Work to be completed → Copy the lines below that contain "interpolation".

Data provided →
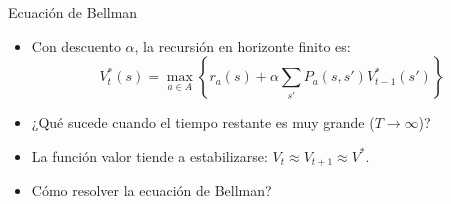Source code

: \documentclass[xcolor=dvipsnames]{beamer}
\begin{document}
\begin{frame}{Ecuaci\'on de Bellman}
\begin{itemize}
\item Con descuento $\alpha$, la recursi\'on en horizonte finito es:
\[ V_t^*(s) = \max_{a \in A} \left\{ r_a(s) + \alpha \sum_{s'} P_a(s,s') V_{t-1}^*(s') \right\} \]
 \item<2-> ¿Qu\'e sucede cuando el tiempo restante es muy grande ($T \to \infty$)?
 \item<3-> La funci\'on valor tiende a estabilizarse: $V_t \approx V_{t+1} \approx V^*$.
\end{itemize}

\begin{itemize}
\item<5-> \textquestiondown C\'omo resolver la ecuaci\'on de Bellman?
\end{itemize}

\end{frame}
\end{document}
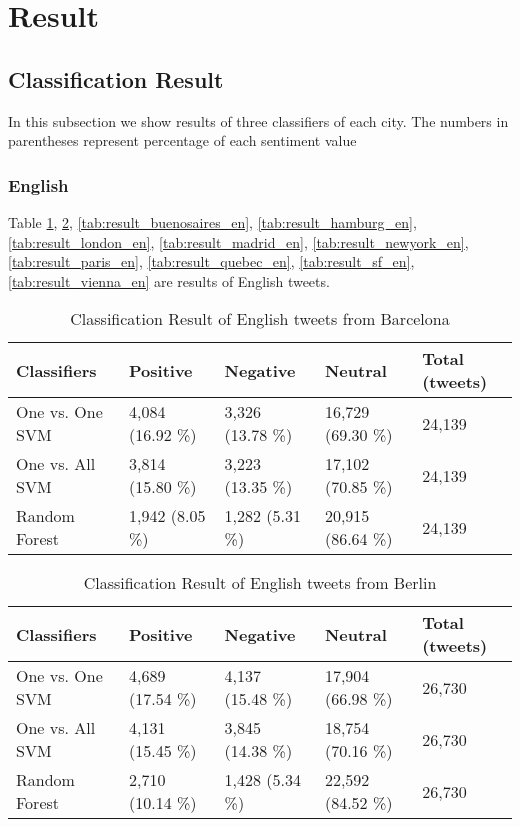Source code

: \section{Result}\label{sec:result}
\subsection{Classification Result}
In this subsection we show results of three classifiers of each city.
The numbers in parentheses represent percentage of each sentiment value

\subsubsection{English}
Table \ref{tab:result_barcelona_en}, \ref{tab:result_berlin_en}, \ref{tab:result_buenosaires_en}, \ref{tab:result_hamburg_en}, \ref{tab:result_london_en}, \ref{tab:result_madrid_en}, \ref{tab:result_newyork_en}, \ref{tab:result_paris_en}, \ref{tab:result_quebec_en}, \ref{tab:result_sf_en}, \ref{tab:result_vienna_en} are results of English tweets.
\begin{table}[ht]
	\caption{Classification Result of English tweets from Barcelona}
	\begin{tabular}{|l|p{1.8cm}|p{1.8cm}|p{1.8cm}|p{1.8cm}|} \hline
	Classifiers & Positive & Negative & Neutral & Total (tweets)\\ \hline
	One vs. One SVM & 4,084 (16.92 \%) & 3,326 (13.78 \%) & 16,729 (69.30 \%) & 24,139\\ \hline
	One vs. All SVM & 3,814 (15.80 \%) & 3,223 (13.35 \%) & 17,102 (70.85 \%) & 24,139  \\ \hline
	Random Forest & 1,942 (8.05 \%) & 1,282 (5.31 \%) & 20,915 (86.64 \%) & 24,139 \\ \hline
	\end{tabular}
	\label{tab:result_barcelona_en}
\end{table}

\begin{table}[ht]
	\caption{Classification Result of English tweets from Berlin}
	\begin{tabular}{|l|p{1.8cm}|p{1.8cm}|p{1.8cm}|p{1.8cm}|} \hline
	Classifiers & Positive & Negative & Neutral & Total (tweets)\\ \hline
One vs. One SVM & 4,689 (17.54 \%) & 4,137 (15.48 \%)  & 17,904 (66.98 \%)& 26,730 \\ \hline
One vs. All SVM & 4,131 (15.45 \%) & 3,845 (14.38 \%) & 18,754 (70.16 \%) & 26,730 \\ \hline
Random Forest   & 2,710 (10.14 \%) & 1,428 (5.34 \%) & 22,592 (84.52 \%) & 26,730 \\ \hline
	\end{tabular}
	\label{tab:result_berlin_en}
\end{table}


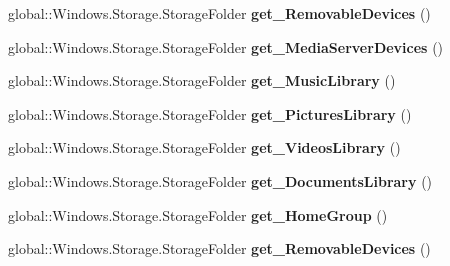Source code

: \begin{DoxyCompactItemize}
global\+::\+Windows.\+Storage.\+Storage\+Folder {\bfseries get\+\_\+\+Removable\+Devices} ()
\item 
\mbox{\label{interface_windows_1_1_storage_1_1_i_known_folders_statics_af7ac66278db4629c0fb06db6a4c43813}} 
global\+::\+Windows.\+Storage.\+Storage\+Folder {\bfseries get\+\_\+\+Media\+Server\+Devices} ()
\item 
\mbox{\label{interface_windows_1_1_storage_1_1_i_known_folders_statics_adcd49c72e55a38fd059c899befb787e3}} 
global\+::\+Windows.\+Storage.\+Storage\+Folder {\bfseries get\+\_\+\+Music\+Library} ()
\item 
\mbox{\label{interface_windows_1_1_storage_1_1_i_known_folders_statics_a9b9ec6853cba04e273a03844185f6a2a}} 
global\+::\+Windows.\+Storage.\+Storage\+Folder {\bfseries get\+\_\+\+Pictures\+Library} ()
\item 
\mbox{\label{interface_windows_1_1_storage_1_1_i_known_folders_statics_a4e094bf4626dc4a6a6cabddd24d74062}} 
global\+::\+Windows.\+Storage.\+Storage\+Folder {\bfseries get\+\_\+\+Videos\+Library} ()
\item 
\mbox{\label{interface_windows_1_1_storage_1_1_i_known_folders_statics_a13665295b51c3f4818fa4670e5c6a652}} 
global\+::\+Windows.\+Storage.\+Storage\+Folder {\bfseries get\+\_\+\+Documents\+Library} ()
\item 
\mbox{\label{interface_windows_1_1_storage_1_1_i_known_folders_statics_a3873e49e2ba9b30c2e9454dc846f4fdd}} 
global\+::\+Windows.\+Storage.\+Storage\+Folder {\bfseries get\+\_\+\+Home\+Group} ()
\item 
\mbox{\label{interface_windows_1_1_storage_1_1_i_known_folders_statics_a82d93b3f375e9c0c78a55429b4bb9b4b}} 
global\+::\+Windows.\+Storage.\+Storage\+Folder {\bfseries get\+\_\+\+Removable\+Devices} ()
\item 

\end{DoxyCompactItemize}
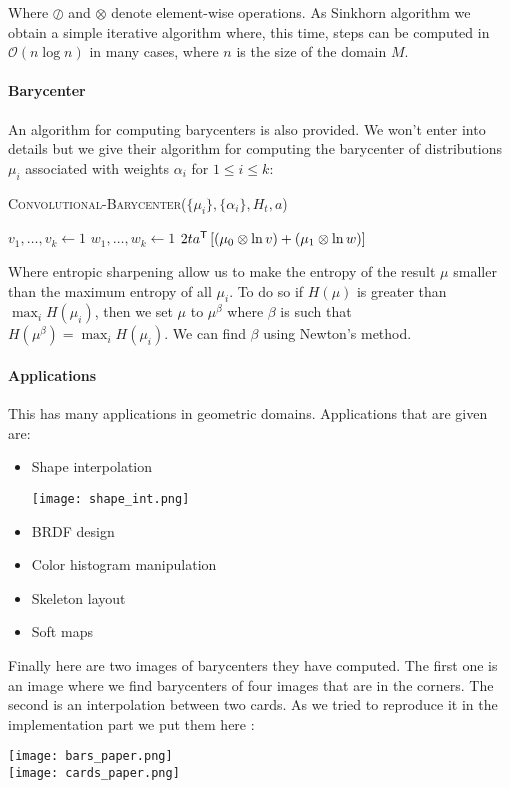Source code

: Where $\oslash$ and $\otimes$ denote element-wise operations. As Sinkhorn algorithm we obtain a simple iterative algorithm where, this time, steps can be computed in $\mathcal{O}(n \log n)$ in many cases, where $n$ is the size of the domain $M$.

\paragraph{Barycenter}
An algorithm for computing barycenters is also provided. We won't enter into details but we give their algorithm for computing the barycenter of distributions $\mu_i$ associated with weights $\alpha_i$ for $1 \leqslant i \leqslant k$:

\vspace{3mm}
\begin{algorithm}[H]
	\caption{\textsc{Convolutional-Barycenter}($\{\mu_i\}, \{ \alpha_i \}, H_t, a$)}
	$v_1, \dots, v_k \gets 1$ \;
	$w_1, \dots, w_k \gets 1$ \;
	\Return $2t a^{\mathsf{T}} \left[ \left( \mu_0 \otimes \ln v \right) + \left( \mu_1 \otimes \ln w \right) \right]$
\end{algorithm}
\vspace{3mm}
Where entropic sharpening allow us to make the entropy of the result $\mu$ smaller than the maximum entropy of all $\mu_i$. To do so if $H(\mu)$ is greater than $\max_i H(\mu_i)$, then we set $\mu$ to $\mu^\beta$ where $\beta$ is such that $H(\mu^\beta) = \max_i H(\mu_i)$. We can find $\beta$ using Newton's method.

\paragraph{Applications}
This has many applications in geometric domains. Applications that are given are:
\begin{itemize}
	\item Shape interpolation
		\begin{center}
		\texttt{[image: shape\_int.png]}
		\end{center}
	\item BRDF design
	\item Color histogram manipulation
	\item Skeleton layout
	\item Soft maps
\end{itemize}
Finally here are two images of barycenters they have computed. The first one is an image where we find barycenters of four images that are in the corners. The second is an interpolation between two cards. As we tried to reproduce it in the implementation part we put them here :

\begin{center}
	\texttt{[image: bars\_paper.png]} \\ \vspace{3mm}
	\texttt{[image: cards\_paper.png]}
\end{center}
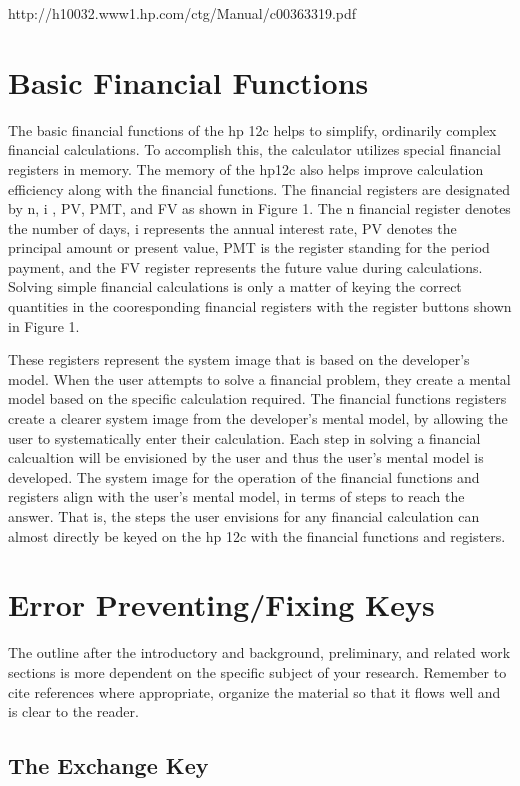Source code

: \documentclass{article}
\begin{document}
http://h10032.www1.hp.com/ctg/Manual/c00363319.pdf

\section{Basic Financial Functions}

The basic financial functions of the hp 12c helps to simplify, ordinarily complex financial calculations. To accomplish this, the calculator utilizes special financial registers in memory. The memory of the hp12c also helps improve calculation efficiency along with the financial functions. The financial registers are designated by n, i , PV, PMT, and FV as shown in Figure 1. The n financial register denotes the number of days, i represents the annual interest rate, PV denotes the principal amount or present value, PMT is the register standing for the period payment, and the FV register represents the future value during calculations. Solving simple financial calculations is only a matter of keying the correct quantities in the cooresponding financial registers with the register buttons shown in Figure 1.

These registers represent the system image that is based on the developer's model. When the user attempts to solve a financial problem, they create a mental model based on the specific calculation required. The financial functions registers create a clearer system image from the developer's mental model, by allowing the user to systematically enter their calculation. Each step in solving a financial calcualtion will be envisioned by the user and thus the user's mental model is developed. The system image for the operation of the financial functions and registers align with the user's mental model, in terms of steps to reach the answer. That is, the steps the user envisions for any financial calculation can almost directly be keyed on the hp 12c with the financial functions and registers.

\section{Error Preventing/Fixing Keys}

The outline after the introductory and background, preliminary, and related work sections is more dependent on the specific subject of your research.  Remember to cite references where appropriate, organize the material so that it flows well and is clear to the reader.

\subsection{The Exchange Key}
\end{document}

The completed task →
	\item Shape interpolation
Finally here are two images of barycenters they have computed. The first one is an image where we find barycenters of four images that are in the corners. The second is an interpolation between two cards. As we tried to reproduce it in the implementation part we put them here :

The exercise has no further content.